• PROBLEM REQUIREMENTS:
Output range, inclusive: from the line containing "### Data Flow Patterns" to the line containing "- Cross-service references". Restate those lines from the data below word for word and only those.

Data records:
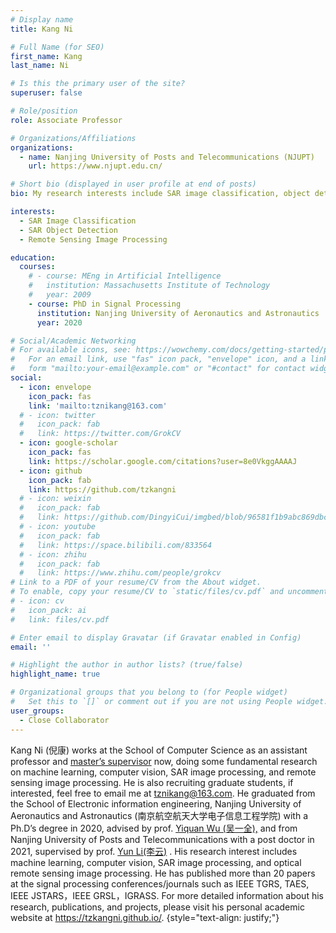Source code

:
 ```yaml
---
# Display name
title: Kang Ni

# Full Name (for SEO)
first_name: Kang
last_name: Ni

# Is this the primary user of the site?
superuser: false

# Role/position
role: Associate Professor

# Organizations/Affiliations
organizations:
  - name: Nanjing University of Posts and Telecommunications (NJUPT)
    url: https://www.njupt.edu.cn/

# Short bio (displayed in user profile at end of posts)
bio: My research interests include SAR image classification, object detection, and remote sensing image processing.

interests:
  - SAR Image Classification
  - SAR Object Detection
  - Remote Sensing Image Processing

education:
  courses:
    # - course: MEng in Artificial Intelligence
    #   institution: Massachusetts Institute of Technology
    #   year: 2009
    - course: PhD in Signal Processing
      institution: Nanjing University of Aeronautics and Astronautics
      year: 2020

# Social/Academic Networking
# For available icons, see: https://wowchemy.com/docs/getting-started/page-builder/#icons
#   For an email link, use "fas" icon pack, "envelope" icon, and a link in the
#   form "mailto:your-email@example.com" or "#contact" for contact widget.
social:
  - icon: envelope
    icon_pack: fas
    link: 'mailto:tznikang@163.com'
  # - icon: twitter
  #   icon_pack: fab
  #   link: https://twitter.com/GrokCV
  - icon: google-scholar
    icon_pack: fas
    link: https://scholar.google.com/citations?user=8e0VkggAAAAJ
  - icon: github
    icon_pack: fab
    link: https://github.com/tzkangni
  # - icon: weixin
  #   icon_pack: fab
  #   link: https://github.com/DingyiCui/imgbed/blob/96581f1b9abc869dbc6cdb387025db99c7b8cca2/wechat%20picture/wechat.jpg
  # - icon: youtube
  #   icon_pack: fab
  #   link: https://space.bilibili.com/833564
  # - icon: zhihu
  #   icon_pack: fab
  #   link: https://www.zhihu.com/people/grokcv
# Link to a PDF of your resume/CV from the About widget.
# To enable, copy your resume/CV to `static/files/cv.pdf` and uncomment the lines below.
# - icon: cv
#   icon_pack: ai
#   link: files/cv.pdf

# Enter email to display Gravatar (if Gravatar enabled in Config)
email: ''

# Highlight the author in author lists? (true/false)
highlight_name: true

# Organizational groups that you belong to (for People widget)
#   Set this to `[]` or comment out if you are not using People widget.
user_groups:
  - Close Collaborator
---
```


Kang Ni (倪康) works at the School of Computer Science  as an assistant professor and [master’s supervisor](https://yjs.njupt.edu.cn/dsgl/nocontrol/college/dsfcxq.htm?dsJbxxId=32C25D4D68CE834EB4FF94079834CE0E) now, doing some fundamental research on  machine learning, computer vision, SAR image processing, and remote sensing image processing. He is also recruiting graduate students, if interested, feel free to email me at [tznikang@163.com](mailto:tznikang@163.com). He graduated from the School of Electronic information engineering, Nanjing University of Aeronautics and Astronautics (南京航空航天大学电子信息工程学院) with a Ph.D’s degree in 2020, advised by prof. [Yiquan Wu (吴一全),](http://faculty.nuaa.edu.cn/wyq2/zh_CN/index.htm) and from Nanjing University of Posts and Telecommunications with a post doctor in 2021, supervised by prof. [Yun Li(李云)](https://lidata-ai.github.io) . His research interest includes machine learning, computer vision, SAR image processing, and optical remote sensing image processing. He has published more than 20 papers  at the signal processing conferences/journals such as IEEE TGRS, TAES, IEEE JSTARS，IEEE GRSL，IGRASS. For more detailed information about his research, publications, and projects, please visit his personal academic website at <https://tzkangni.github.io/>.
{style="text-align: justify;"}



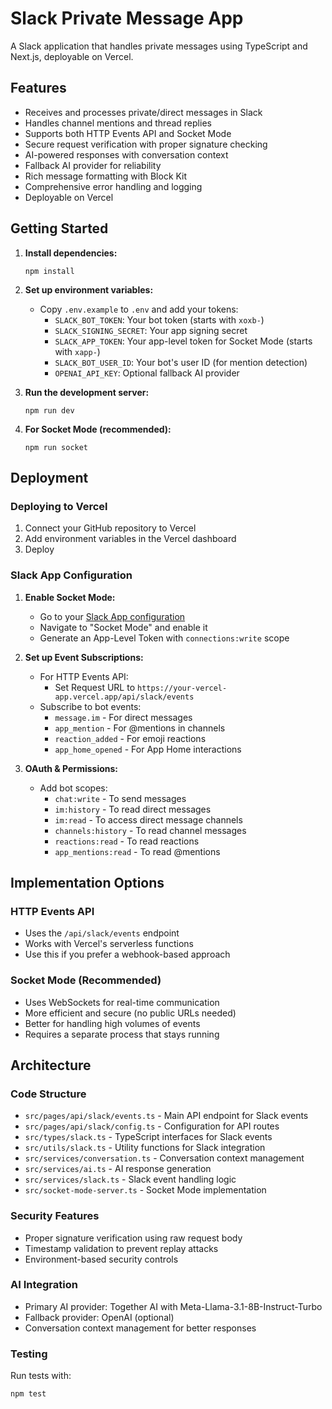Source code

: # Slack Private Message App

A Slack application that handles private messages using TypeScript and Next.js, deployable on Vercel.

## Features

- Receives and processes private/direct messages in Slack
- Handles channel mentions and thread replies
- Supports both HTTP Events API and Socket Mode
- Secure request verification with proper signature checking
- AI-powered responses with conversation context
- Fallback AI provider for reliability
- Rich message formatting with Block Kit
- Comprehensive error handling and logging
- Deployable on Vercel

## Getting Started

1. **Install dependencies:**
   ```
   npm install
   ```

2. **Set up environment variables:**
   - Copy `.env.example` to `.env` and add your tokens:
     - `SLACK_BOT_TOKEN`: Your bot token (starts with `xoxb-`)
     - `SLACK_SIGNING_SECRET`: Your app signing secret
     - `SLACK_APP_TOKEN`: Your app-level token for Socket Mode (starts with `xapp-`)
     - `SLACK_BOT_USER_ID`: Your bot's user ID (for mention detection)
     - `OPENAI_API_KEY`: Optional fallback AI provider

3. **Run the development server:**
   ```
   npm run dev
   ```

4. **For Socket Mode (recommended):**
   ```
   npm run socket
   ```

## Deployment

### Deploying to Vercel

1. Connect your GitHub repository to Vercel
2. Add environment variables in the Vercel dashboard
3. Deploy

### Slack App Configuration

1. **Enable Socket Mode:**
   - Go to your [Slack App configuration](https://api.slack.com/apps)
   - Navigate to "Socket Mode" and enable it
   - Generate an App-Level Token with `connections:write` scope

2. **Set up Event Subscriptions:**
   - For HTTP Events API:
     - Set Request URL to `https://your-vercel-app.vercel.app/api/slack/events`
   - Subscribe to bot events:
     - `message.im` - For direct messages
     - `app_mention` - For @mentions in channels
     - `reaction_added` - For emoji reactions
     - `app_home_opened` - For App Home interactions

3. **OAuth & Permissions:**
   - Add bot scopes:
     - `chat:write` - To send messages
     - `im:history` - To read direct messages
     - `im:read` - To access direct message channels
     - `channels:history` - To read channel messages
     - `reactions:read` - To read reactions
     - `app_mentions:read` - To read @mentions

## Implementation Options

### HTTP Events API
- Uses the `/api/slack/events` endpoint
- Works with Vercel's serverless functions
- Use this if you prefer a webhook-based approach

### Socket Mode (Recommended)
- Uses WebSockets for real-time communication
- More efficient and secure (no public URLs needed)
- Better for handling high volumes of events
- Requires a separate process that stays running

## Architecture

### Code Structure

- `src/pages/api/slack/events.ts` - Main API endpoint for Slack events
- `src/pages/api/slack/config.ts` - Configuration for API routes
- `src/types/slack.ts` - TypeScript interfaces for Slack events
- `src/utils/slack.ts` - Utility functions for Slack integration
- `src/services/conversation.ts` - Conversation context management
- `src/services/ai.ts` - AI response generation
- `src/services/slack.ts` - Slack event handling logic
- `src/socket-mode-server.ts` - Socket Mode implementation

### Security Features

- Proper signature verification using raw request body
- Timestamp validation to prevent replay attacks
- Environment-based security controls

### AI Integration

- Primary AI provider: Together AI with Meta-Llama-3.1-8B-Instruct-Turbo
- Fallback provider: OpenAI (optional)
- Conversation context management for better responses

### Testing

Run tests with:

```
npm test
```
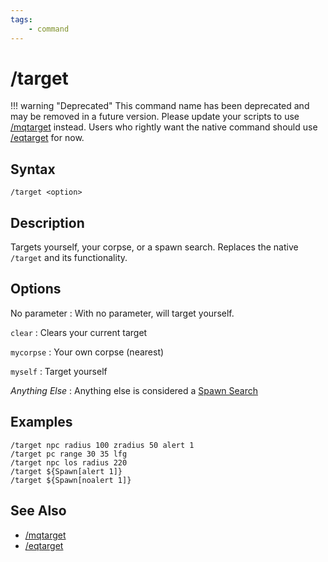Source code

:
```yaml
---
tags:
    - command
---
```

# /target

!!! warning "Deprecated"
    This command name has been deprecated and may be removed in a future version. Please update your scripts to use [/mqtarget](mqtarget.md) instead. Users who rightly want the native command should use [/eqtarget](eqtarget.md) for now.

## Syntax
<!--cmd-syntax-start-->
```eqcommand
/target <option>
```
<!--cmd-syntax-end-->

## Description
<!--cmd-desc-start-->
Targets yourself, your corpse, or a spawn search. Replaces the native `/target` and its functionality.
<!--cmd-desc-end-->

## Options

No parameter
:   With no parameter, will target yourself.

`clear`
:   Clears your current target

`mycorpse`
:   Your own corpse (nearest)

`myself`
:   Target yourself

_Anything Else_
:   Anything else is considered a [Spawn Search](../../reference/general/spawn-search.md)

## Examples

```text
/target npc radius 100 zradius 50 alert 1
/target pc range 30 35 lfg
/target npc los radius 220
/target ${Spawn[alert 1]}
/target ${Spawn[noalert 1]}
```
## See Also

- [/mqtarget](mqtarget.md)
- [/eqtarget](eqtarget.md)
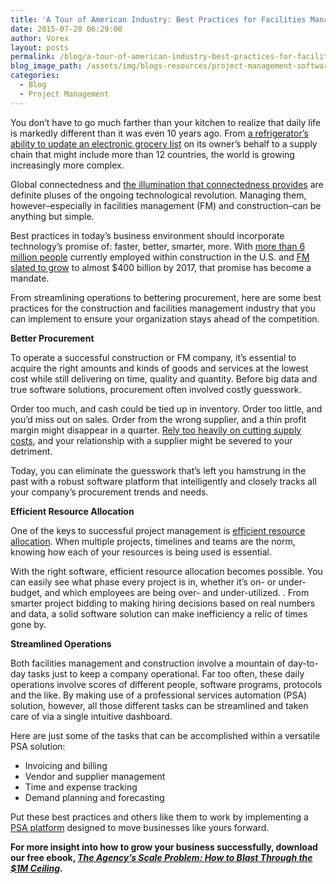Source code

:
 ```yaml
---
title: 'A Tour of American Industry: Best Practices for Facilities Management &#038; Construction'
date: 2015-07-20 06:29:00
author: Vorex
layout: posts
permalink: /blog/a-tour-of-american-industry-best-practices-for-facilities-management-construction/
blog_image_path: /assets/img/blogs-resources/project-management-software-3.jpg
categories:
  - Blog
  - Project Management
---
```



You don’t have to go much farther than your kitchen to realize that daily life is markedly different than it was even 10 years ago. From [a refrigerator’s ability to update an electronic grocery list](http://www.wired.com/2014/11/the-internet-of-things-bigger/) on its owner’s behalf to a supply chain that might include more than 12 countries, the world is growing increasingly more complex.<!--more-->

Global connectedness and [the illumination that connectedness provides](https://www.ted.com/talks/susan_etlinger_what_do_we_do_with_all_this_big_data?language=en) are definite pluses of the ongoing technological revolution. Managing them, however–especially in facilities management (FM) and construction–can be anything but simple.

Best practices in today’s business environment should incorporate technology’s promise of: faster, better, smarter, more. With [more than 6 million people](http://www.bls.gov/iag/tgs/iag23.htm) currently employed within construction in the U.S. and [FM slated to grow](http://www.iofficecorp.com/blog/facilities-management-is-one-of-the-fastest-growing-industries) to almost $400 billion by 2017, that promise has become a mandate.

From streamlining operations to bettering procurement, here are some best practices for the construction and facilities management industry that you can implement to ensure your organization stays ahead of the competition.

**Better Procurement**

To operate a successful construction or FM company, it’s essential to acquire the right amounts and kinds of goods and services at the lowest cost while still delivering on time, quality and quantity. Before big data and true software solutions, procurement often involved costly guesswork.

Order too much, and cash could be tied up in inventory. Order too little, and you’d miss out on sales. Order from the wrong supplier, and a thin profit margin might disappear in a quarter. [Rely too heavily on cutting supply costs](https://hbr.org/2004/12/building-deep-supplier-relationships), and your relationship with a supplier might be severed to your detriment.

Today, you can eliminate the guesswork that’s left you hamstrung in the past with a robust software platform that intelligently and closely tracks all your company’s procurement trends and needs.

**Efficient Resource Allocation**

One of the keys to successful project management is [efficient resource allocation](http://project-management.com/importance-of-resource-allocation-and-time-management-in-project-management/). When multiple projects, timelines and teams are the norm, knowing how each of your resources is being used is essential.

With the right software, efficient resource allocation becomes possible. You can easily see what phase every project is in, whether it’s on- or under-budget, and which employees are being over- and under-utilized. . From smarter project bidding to making hiring decisions based on real numbers and data, a solid software solution can make inefficiency a relic of times gone by.

**Streamlined Operations**

Both facilities management and construction involve a mountain of day-to-day tasks just to keep a company operational. Far too often, these daily operations involve scores of different people, software programs, protocols and the like. By making use of a professional services automation (PSA) solution, however, all those different tasks can be streamlined and taken care of via a single intuitive dashboard.

Here are just some of the tasks that can be accomplished within a versatile PSA solution:

* Invoicing and billing
* Vendor and supplier management
* Time and expense tracking
* Demand planning and forecasting

Put these best practices and others like them to work by implementing a [PSA platform](http://www.vorex.com/industries/architecture-engineering-construction/) designed to move businesses like yours forward.

**For more insight into how to grow your business successfully, download our free ebook, [*The Agency’s Scale Problem: How to Blast Through the $1M Ceiling*](http://vorex.hs-sites.com/agency-scale-ebook?__hstc=100746398.b2843db0333d5242d1d7cad84e1e93d1.1428948442272.1433544441781.1433793493875.19&amp;__hssc=100746398.13.1433793493875&amp;__hsfp=357257685)*.***
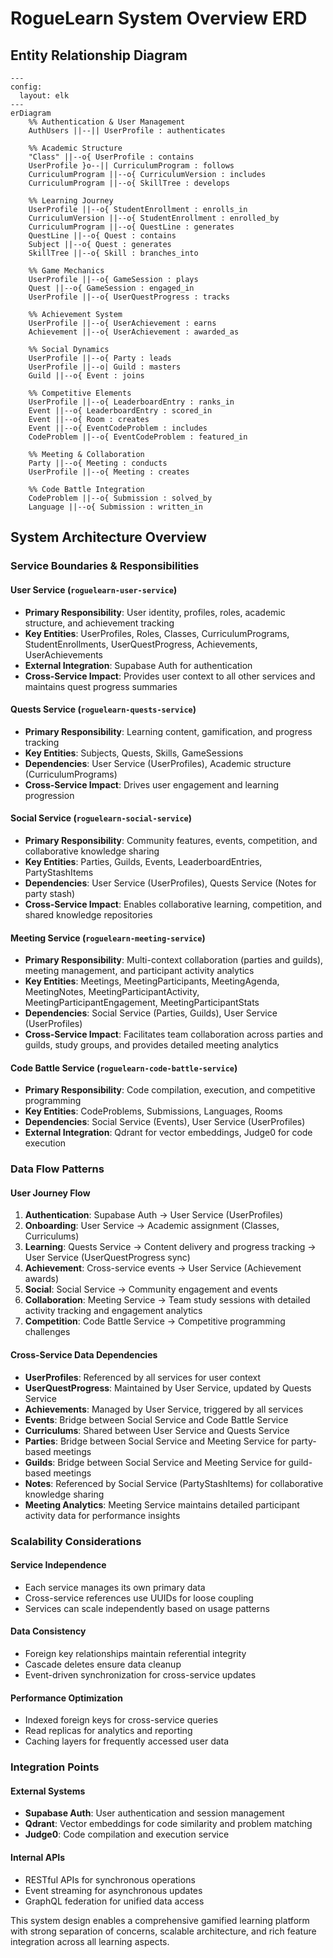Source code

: # RogueLearn System Overview ERD

## Entity Relationship Diagram

```mermaid
---
config:
  layout: elk
---
erDiagram
    %% Authentication & User Management
    AuthUsers ||--|| UserProfile : authenticates
    
    %% Academic Structure
    "Class" ||--o{ UserProfile : contains
    UserProfile }o--|| CurriculumProgram : follows
    CurriculumProgram ||--o{ CurriculumVersion : includes
    CurriculumProgram ||--o{ SkillTree : develops
    
    %% Learning Journey
    UserProfile ||--o{ StudentEnrollment : enrolls_in
    CurriculumVersion ||--o{ StudentEnrollment : enrolled_by
    CurriculumProgram ||--o{ QuestLine : generates
    QuestLine ||--o{ Quest : contains
    Subject ||--o{ Quest : generates
    SkillTree ||--o{ Skill : branches_into
    
    %% Game Mechanics
    UserProfile ||--o{ GameSession : plays
    Quest ||--o{ GameSession : engaged_in
    UserProfile ||--o{ UserQuestProgress : tracks
    
    %% Achievement System
    UserProfile ||--o{ UserAchievement : earns
    Achievement ||--o{ UserAchievement : awarded_as
    
    %% Social Dynamics
    UserProfile ||--o{ Party : leads
    UserProfile ||--o| Guild : masters
    Guild ||--o{ Event : joins
    
    %% Competitive Elements
    UserProfile ||--o{ LeaderboardEntry : ranks_in
    Event ||--o{ LeaderboardEntry : scored_in
    Event ||--o{ Room : creates
    Event ||--o{ EventCodeProblem : includes
    CodeProblem ||--o{ EventCodeProblem : featured_in
    
    %% Meeting & Collaboration
    Party ||--o{ Meeting : conducts
    UserProfile ||--o{ Meeting : creates
    
    %% Code Battle Integration
    CodeProblem ||--o{ Submission : solved_by
    Language ||--o{ Submission : written_in
```

## System Architecture Overview

### Service Boundaries & Responsibilities

#### **User Service** (`roguelearn-user-service`)
- **Primary Responsibility**: User identity, profiles, roles, academic structure, and achievement tracking
- **Key Entities**: UserProfiles, Roles, Classes, CurriculumPrograms, StudentEnrollments, UserQuestProgress, Achievements, UserAchievements
- **External Integration**: Supabase Auth for authentication
- **Cross-Service Impact**: Provides user context to all other services and maintains quest progress summaries

#### **Quests Service** (`roguelearn-quests-service`)
- **Primary Responsibility**: Learning content, gamification, and progress tracking
- **Key Entities**: Subjects, Quests, Skills, GameSessions
- **Dependencies**: User Service (UserProfiles), Academic structure (CurriculumPrograms)
- **Cross-Service Impact**: Drives user engagement and learning progression

#### **Social Service** (`roguelearn-social-service`)
- **Primary Responsibility**: Community features, events, competition, and collaborative knowledge sharing
- **Key Entities**: Parties, Guilds, Events, LeaderboardEntries, PartyStashItems
- **Dependencies**: User Service (UserProfiles), Quests Service (Notes for party stash)
- **Cross-Service Impact**: Enables collaborative learning, competition, and shared knowledge repositories

#### **Meeting Service** (`roguelearn-meeting-service`)
- **Primary Responsibility**: Multi-context collaboration (parties and guilds), meeting management, and participant activity analytics
- **Key Entities**: Meetings, MeetingParticipants, MeetingAgenda, MeetingNotes, MeetingParticipantActivity, MeetingParticipantEngagement, MeetingParticipantStats
- **Dependencies**: Social Service (Parties, Guilds), User Service (UserProfiles)
- **Cross-Service Impact**: Facilitates team collaboration across parties and guilds, study groups, and provides detailed meeting analytics

#### **Code Battle Service** (`roguelearn-code-battle-service`)
- **Primary Responsibility**: Code compilation, execution, and competitive programming
- **Key Entities**: CodeProblems, Submissions, Languages, Rooms
- **Dependencies**: Social Service (Events), User Service (UserProfiles)
- **External Integration**: Qdrant for vector embeddings, Judge0 for code execution

### Data Flow Patterns

#### **User Journey Flow**
1. **Authentication**: Supabase Auth → User Service (UserProfiles)
2. **Onboarding**: User Service → Academic assignment (Classes, Curriculums)
3. **Learning**: Quests Service → Content delivery and progress tracking → User Service (UserQuestProgress sync)
4. **Achievement**: Cross-service events → User Service (Achievement awards)
5. **Social**: Social Service → Community engagement and events
6. **Collaboration**: Meeting Service → Team study sessions with detailed activity tracking and engagement analytics
7. **Competition**: Code Battle Service → Competitive programming challenges

#### **Cross-Service Data Dependencies**
- **UserProfiles**: Referenced by all services for user context
- **UserQuestProgress**: Maintained by User Service, updated by Quests Service
- **Achievements**: Managed by User Service, triggered by all services
- **Events**: Bridge between Social Service and Code Battle Service
- **Curriculums**: Shared between User Service and Quests Service
- **Parties**: Bridge between Social Service and Meeting Service for party-based meetings
- **Guilds**: Bridge between Social Service and Meeting Service for guild-based meetings
- **Notes**: Referenced by Social Service (PartyStashItems) for collaborative knowledge sharing
- **Meeting Analytics**: Meeting Service maintains detailed participant activity data for performance insights

### Scalability Considerations

#### **Service Independence**
- Each service manages its own primary data
- Cross-service references use UUIDs for loose coupling
- Services can scale independently based on usage patterns

#### **Data Consistency**
- Foreign key relationships maintain referential integrity
- Cascade deletes ensure data cleanup
- Event-driven synchronization for cross-service updates

#### **Performance Optimization**
- Indexed foreign keys for cross-service queries
- Read replicas for analytics and reporting
- Caching layers for frequently accessed user data

### Integration Points

#### **External Systems**
- **Supabase Auth**: User authentication and session management
- **Qdrant**: Vector embeddings for code similarity and problem matching
- **Judge0**: Code compilation and execution service

#### **Internal APIs**
- RESTful APIs for synchronous operations
- Event streaming for asynchronous updates
- GraphQL federation for unified data access

This system design enables a comprehensive gamified learning platform with strong separation of concerns, scalable architecture, and rich feature integration across all learning aspects.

• ANSWER BOX:
### Data Flow Patterns

#### **User Journey Flow**
1. **Authentication**: Supabase Auth → User Service (UserProfiles)
2. **Onboarding**: User Service → Academic assignment (Classes, Curriculums)
3. **Learning**: Quests Service → Content delivery and progress tracking → User Service (UserQuestProgress sync)
4. **Achievement**: Cross-service events → User Service (Achievement awards)
5. **Social**: Social Service → Community engagement and events
6. **Collaboration**: Meeting Service → Team study sessions with detailed activity tracking and engagement analytics
7. **Competition**: Code Battle Service → Competitive programming challenges

#### **Cross-Service Data Dependencies**
- **UserProfiles**: Referenced by all services for user context
- **UserQuestProgress**: Maintained by User Service, updated by Quests Service
- **Achievements**: Managed by User Service, triggered by all services
- **Events**: Bridge between Social Service and Code Battle Service
- **Curriculums**: Shared between User Service and Quests Service
- **Parties**: Bridge between Social Service and Meeting Service for party-based meetings
- **Guilds**: Bridge between Social Service and Meeting Service for guild-based meetings
- **Notes**: Referenced by Social Service (PartyStashItems) for collaborative knowledge sharing
- **Meeting Analytics**: Meeting Service maintains detailed participant activity data for performance insights

### Scalability Considerations

#### **Service Independence**
- Each service manages its own primary data
- Cross-service references use UUIDs for loose coupling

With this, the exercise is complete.